I see this as a stepping stone and am already planning my next project to add on to this one. I do not want to be enslaved to a rigid routine, as I am a progressive person. It would make me feel depressed to feel I could not continue to expand. Life is short – don’t let anything hold you back. It is not about money – but, a sense of self worth and focusing on the light and the love that comes from all corners. Set yourselves free to be your highest and best self. You will be surprised what’s out there!
I have been waiting to post a nice photograph of me online to share – but … I am afraid I am not the most photogenic of women and the thought of standing in-front of the mirror all day bores the shit out of me. I am clean and I wear clothes I like. That’s enough. It is what’s inside that really matters. I loved putting a photo of me in my pyjamas shortly after I had cooked breakfast for around 15 people. I’d made them happy so what I looked like wasn’t as important at that time of day. I am so in the zone with baking at the moment! I am trying to collect bits of china too. Give me more hours each day.
Yes, there’s been a few very rude people crossing my path – but confined to emails and the phone, mainly because they cannot get booked in at the dates they want. Then others use ‘leaving a bad online review’ as a reason to ‘try’ and get free stuff. I don’t care about all that. I have a guest book and it’s full of beautiful messages. We can’t suck eggs. All the guests that have crossed my door are just so gorgeous. It may not always be this good – but, whatever comes, bring it on. I am on the journey.
Next week my family are coming here. I think it will be emotional. I need them around so much. To see familiar faces.

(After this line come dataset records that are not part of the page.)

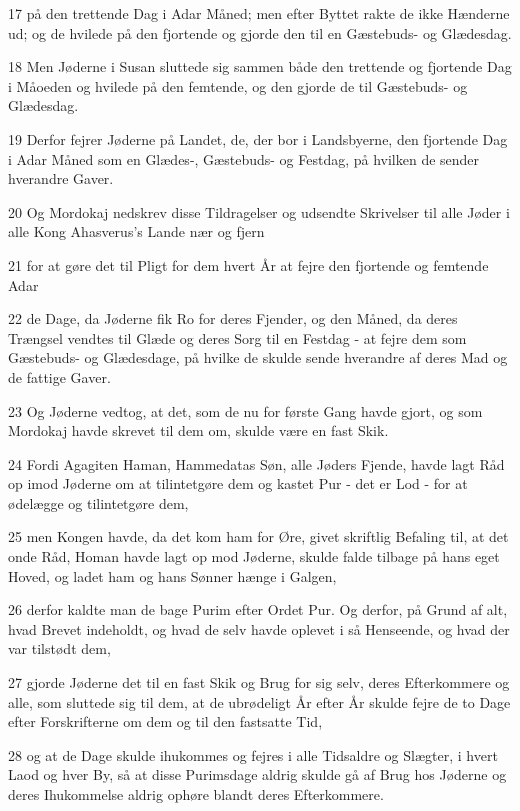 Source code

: \par 17 på den trettende Dag i Adar Måned; men efter Byttet rakte de ikke Hænderne ud; og de hvilede på den fjortende og gjorde den til en Gæstebuds- og Glædesdag.
\par 18 Men Jøderne i Susan sluttede sig sammen både den trettende og fjortende Dag i Måoeden og hvilede på den femtende, og den gjorde de til Gæstebuds- og Glædesdag.
\par 19 Derfor fejrer Jøderne på Landet, de, der bor i Landsbyerne, den fjortende Dag i Adar Måned som en Glædes-, Gæstebuds- og Festdag, på hvilken de sender hverandre Gaver.
\par 20 Og Mordokaj nedskrev disse Tildragelser og udsendte Skrivelser til alle Jøder i alle Kong Ahasverus's Lande nær og fjern
\par 21 for at gøre det til Pligt for dem hvert År at fejre den fjortende og femtende Adar
\par 22 de Dage, da Jøderne fik Ro for deres Fjender, og den Måned, da deres Trængsel vendtes til Glæde og deres Sorg til en Festdag - at fejre dem som Gæstebuds- og Glædesdage, på hvilke de skulde sende hverandre af deres Mad og de fattige Gaver.
\par 23 Og Jøderne vedtog, at det, som de nu for første Gang havde gjort, og som Mordokaj havde skrevet til dem om, skulde være en fast Skik.
\par 24 Fordi Agagiten Haman, Hammedatas Søn, alle Jøders Fjende, havde lagt Råd op imod Jøderne om at tilintetgøre dem og kastet Pur - det er Lod - for at ødelægge og tilintetgøre dem,
\par 25 men Kongen havde, da det kom ham for Øre, givet skriftlig Befaling til, at det onde Råd, Homan havde lagt op mod Jøderne, skulde falde tilbage på hans eget Hoved, og ladet ham og hans Sønner hænge i Galgen,
\par 26 derfor kaldte man de bage Purim efter Ordet Pur. Og derfor, på Grund af alt, hvad Brevet indeholdt, og hvad de selv havde oplevet i så Henseende, og hvad der var tilstødt dem,
\par 27 gjorde Jøderne det til en fast Skik og Brug for sig selv, deres Efterkommere og alle, som sluttede sig til dem, at de ubrødeligt År efter År skulde fejre de to Dage efter Forskrifterne om dem og til den fastsatte Tid,
\par 28 og at de Dage skulde ihukommes og fejres i alle Tidsaldre og Slægter, i hvert Laod og hver By, så at disse Purimsdage aldrig skulde gå af Brug hos Jøderne og deres Ihukommelse aldrig ophøre blandt deres Efterkommere.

Have a lovely week. I am still writing. I am still taking pictures. My best yet. I am still roaming the back alleys for adventures. I see you!
Tiff. X
seaside gift shops #diary
Just looking at my photographs. I love these gift shops. They remind me of when I was a child, seeing what I could afford with my pocket money. So quirky and typical of seaside towns in the UK. There was a woman working in this shop during extremely cold weather. Nobody around – off season. We may have been her only customer that day. But that didn’t stop her from being open.
As for me, well once more I am full of cold. Second one this year. Have quite a bit to sort out – feel a little frustrated with myself as not getting as much done as I need to be at the moment. But I will get there. I’m writing. I have no deadlines. The last thing I want or need, is to enter into a battle of ‘who sells the most’ and spending hours on the internet trying to get a voice. It’s soul destroying. I go at my own pace. I am setting up a new business in the real world and that comes first. It’s not about money, or being known. To me it’s about inner happiness and being able to spend time with the people I love. I guess we all need a ‘reality check’ from time to time. To be true to ourselves.
I know there’s people out there, where the first thing they do each day is Google their name – such a sorry existence. It’s the children I worry for. A recent survey shows 3 out of 5 children get up in the night to check their inbox.
Less is More. Keeping it real. Anyway, going to juice. Fill myself with natural anti-oxidants.